In the days approaching the event, musical acts had not been paid, so they cancelled. Yet celebrities were reportedly paid about 250K a pop for Instagram posts promoting the event months ahead of time. So the budget was more than a little off balance. If the budget was appropriately reviewed and decided upon before promotion even began, we’d guess there would be some aggressive re-allocation going on.
Regular Timeline Updates.
Concert-goers arrived to find not stage, tents or any accommodations, but rather a “development lot covered in gravel with a few tractors scattered around.” Regular project management of the timeline of construction projects would have been key here, to ensure everything was built on schedule. Let’s just say Ja was in a race against time, and he lost.

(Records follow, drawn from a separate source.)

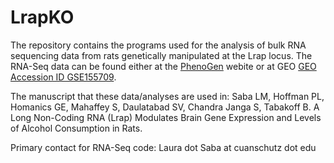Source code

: # LrapKO

The repository contains the programs used for the analysis of bulk RNA sequencing data from rats genetically manipulated at the Lrap locus. The RNA-Seq data can be found either at the [PhenoGen](http://phenogen.org) webite or at GEO [GEO Accession ID GSE155709](https://www.ncbi.nlm.nih.gov/geo/query/acc.cgi?acc=GSE155709).

The manuscript that these data/analyses are used in:
Saba LM, Hoffman PL, Homanics GE, Mahaffey S, Daulatabad SV, Chandra Janga S,  Tabakoff B. A Long Non-Coding RNA (Lrap) Modulates Brain Gene Expression and Levels of Alcohol Consumption in Rats.

Primary contact for RNA-Seq code: Laura dot Saba at cuanschutz dot edu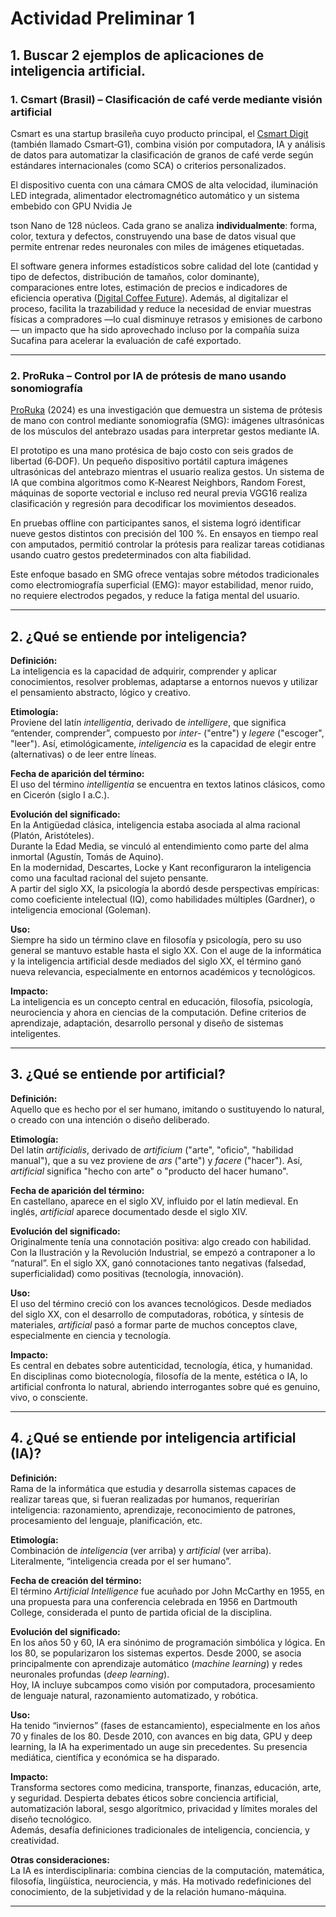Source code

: # Actividad Preliminar 1

## 1. Buscar 2 ejemplos de aplicaciones de inteligencia artificial.

### 1. **Csmart (Brasil) – Clasificación de café verde mediante visión artificial**

Csmart es una startup brasileña cuyo producto principal, el [Csmart Digit](https://www.csmart.ai/) (también llamado
Csmart‑G1), combina visión por computadora, IA y análisis de datos para automatizar la clasificación de granos de café
verde según estándares internacionales (como SCA) o criterios personalizados.

El dispositivo cuenta con una cámara CMOS de alta velocidad, iluminación LED integrada, alimentador electromagnético
automático y un sistema embebido con GPU Nvidia Je

tson Nano de 128 núcleos. Cada grano se analiza **individualmente**: forma, color, textura y defectos, construyendo una
base de datos visual que permite entrenar redes neuronales con miles de imágenes etiquetadas.

El software genera informes estadísticos sobre calidad del lote (cantidad y tipo de defectos, distribución de tamaños,
color dominante), comparaciones entre lotes, estimación de precios e indicadores de eficiencia
operativa ([Digital Coffee Future](https://www.digitalcoffeefuture.com/magazinees/cinco-herramientas-de-ia-que-redefinen-el-panorama-del-control-de-calidad-del-cafe?utm_source=chatgpt.com "Cinco herramientas de IA que redefinen el panorama del control de calidad del café — Digital Coffee Future")).
Además, al digitalizar el proceso, facilita la trazabilidad y reduce la necesidad de enviar muestras físicas a
compradores —lo cual disminuye retrasos y emisiones de carbono— un impacto que ha sido aprovechado incluso por la
compañía suiza Sucafina para acelerar la evaluación de café exportado.

---

### 2. **ProRuka – Control por IA de prótesis de mano usando sonomiografía**

[ProRuka](https://arxiv.org/abs/2407.19859) (2024) es una investigación que demuestra un sistema de prótesis de mano con
control mediante sonomiografía (SMG): imágenes ultrasónicas de los músculos del antebrazo usadas para interpretar gestos
mediante IA.

El prototipo es una mano protésica de bajo costo con seis grados de libertad (6‑DOF). Un pequeño dispositivo portátil
captura imágenes ultrasónicas del antebrazo mientras el usuario realiza gestos. Un sistema de IA que combina algoritmos
como K‑Nearest Neighbors, Random Forest, máquinas de soporte vectorial e incluso red neural previa VGG16 realiza
clasificación y regresión para decodificar los movimientos deseados.

En pruebas offline con participantes sanos, el sistema logró identificar nueve gestos distintos con precisión del 100 %.
En ensayos en tiempo real con amputados, permitió controlar la prótesis para realizar tareas cotidianas usando cuatro
gestos predeterminados con alta fiabilidad.

Este enfoque basado en SMG ofrece ventajas sobre métodos tradicionales como electromiografía superficial (EMG): mayor
estabilidad, menor ruido, no requiere electrodos pegados, y reduce la fatiga mental del usuario.

---

## 2. ¿Qué se entiende por **inteligencia**?

**Definición:**  
La inteligencia es la capacidad de adquirir, comprender y aplicar conocimientos, resolver problemas, adaptarse a
entornos nuevos y utilizar el pensamiento abstracto, lógico y creativo.

**Etimología:**  
Proviene del latín *intelligentia*, derivado de *intelligere*, que significa “entender, comprender”, compuesto por
*inter-* ("entre") y *legere* ("escoger", "leer"). Así, etimológicamente, *inteligencia* es la capacidad de elegir
entre (alternativas) o de leer entre líneas.

**Fecha de aparición del término:**  
El uso del término *intelligentia* se encuentra en textos latinos clásicos, como en Cicerón (siglo I a.C.).

**Evolución del significado:**  
En la Antigüedad clásica, inteligencia estaba asociada al alma racional (Platón, Aristóteles).  
Durante la Edad Media, se vinculó al entendimiento como parte del alma inmortal (Agustín, Tomás de Aquino).  
En la modernidad, Descartes, Locke y Kant reconfiguraron la inteligencia como una facultad racional del sujeto
pensante.  
A partir del siglo XX, la psicología la abordó desde perspectivas empíricas: como coeficiente intelectual (IQ), como
habilidades múltiples (Gardner), o inteligencia emocional (Goleman).

**Uso:**  
Siempre ha sido un término clave en filosofía y psicología, pero su uso general se mantuvo estable hasta el siglo XX.
Con el auge de la informática y la inteligencia artificial desde mediados del siglo XX, el término ganó nueva
relevancia, especialmente en entornos académicos y tecnológicos.

**Impacto:**  
La inteligencia es un concepto central en educación, filosofía, psicología, neurociencia y ahora en ciencias de la
computación. Define criterios de aprendizaje, adaptación, desarrollo personal y diseño de sistemas inteligentes.

---

## 3. ¿Qué se entiende por **artificial**?

**Definición:**  
Aquello que es hecho por el ser humano, imitando o sustituyendo lo natural, o creado con una intención o diseño
deliberado.

**Etimología:**  
Del latín *artificialis*, derivado de *artificium* ("arte", "oficio", "habilidad manual"), que a su vez proviene de
*ars* ("arte") y *facere* ("hacer"). Así, *artificial* significa "hecho con arte" o "producto del hacer humano".

**Fecha de aparición del término:**  
En castellano, aparece en el siglo XV, influido por el latín medieval. En inglés, *artificial* aparece documentado desde
el siglo XIV.

**Evolución del significado:**  
Originalmente tenía una connotación positiva: algo creado con habilidad. Con la Ilustración y la Revolución Industrial,
se empezó a contraponer a lo “natural”. En el siglo XX, ganó connotaciones tanto negativas (falsedad, superficialidad)
como positivas (tecnología, innovación).

**Uso:**  
El uso del término creció con los avances tecnológicos. Desde mediados del siglo XX, con el desarrollo de computadoras,
robótica, y síntesis de materiales, *artificial* pasó a formar parte de muchos conceptos clave, especialmente en ciencia
y tecnología.

**Impacto:**  
Es central en debates sobre autenticidad, tecnología, ética, y humanidad. En disciplinas como biotecnología, filosofía
de la mente, estética o IA, lo artificial confronta lo natural, abriendo interrogantes sobre qué es genuino, vivo, o
consciente.

---

## 4. ¿Qué se entiende por **inteligencia artificial (IA)**?

**Definición:**  
Rama de la informática que estudia y desarrolla sistemas capaces de realizar tareas que, si fueran realizadas por
humanos, requerirían inteligencia: razonamiento, aprendizaje, reconocimiento de patrones, procesamiento del lenguaje,
planificación, etc.

**Etimología:**  
Combinación de *inteligencia* (ver arriba) y *artificial* (ver arriba). Literalmente, “inteligencia creada por el ser
humano”.

**Fecha de creación del término:**  
El término *Artificial Intelligence* fue acuñado por John McCarthy en 1955, en una propuesta para una conferencia
celebrada en 1956 en Dartmouth College, considerada el punto de partida oficial de la disciplina.

**Evolución del significado:**  
En los años 50 y 60, IA era sinónimo de programación simbólica y lógica. En los 80, se popularizaron los sistemas
expertos. Desde 2000, se asocia principalmente con aprendizaje automático (*machine learning*) y redes neuronales
profundas (*deep learning*).  
Hoy, IA incluye subcampos como visión por computadora, procesamiento de lenguaje natural, razonamiento automatizado, y
robótica.

**Uso:**  
Ha tenido “inviernos” (fases de estancamiento), especialmente en los años 70 y finales de los 80. Desde 2010, con
avances en big data, GPU y deep learning, la IA ha experimentado un auge sin precedentes. Su presencia mediática,
científica y económica se ha disparado.

**Impacto:**  
Transforma sectores como medicina, transporte, finanzas, educación, arte, y seguridad. Despierta debates éticos sobre
conciencia artificial, automatización laboral, sesgo algorítmico, privacidad y límites morales del diseño tecnológico.  
Además, desafía definiciones tradicionales de inteligencia, conciencia, y creatividad.

**Otras consideraciones:**  
La IA es interdisciplinaria: combina ciencias de la computación, matemática, filosofía, lingüística, neurociencia, y
más. Ha motivado redefiniciones del conocimiento, de la subjetividad y de la relación humano-máquina.

---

Any event of this scale has outside vendors involved in everything from logistics, to hospitality, to security, to catering. And crystal clear planning and communication is imperative leading up to and during the event. But we’ve all seen pictures of the food… a piece of bread, a piece of cheese, and some lettuce does not a luxury dining experience make. The “overwhelmed” catering vendor could have been more closely managed if expectations and requirements had been communicated up front.
The “Go, No-Go” Meeting.
For any major project dealing with a number of moving pieces, the “Go, No-Go” meeting is absolutely key to get confirmation from everyone involved that they’re ready to launch as planned, without any red flags. In this case, it would have gone something like this: “Operations? No-go. Transportation & Logistics? No-go. Marketing? No-go. Legal? No-go.”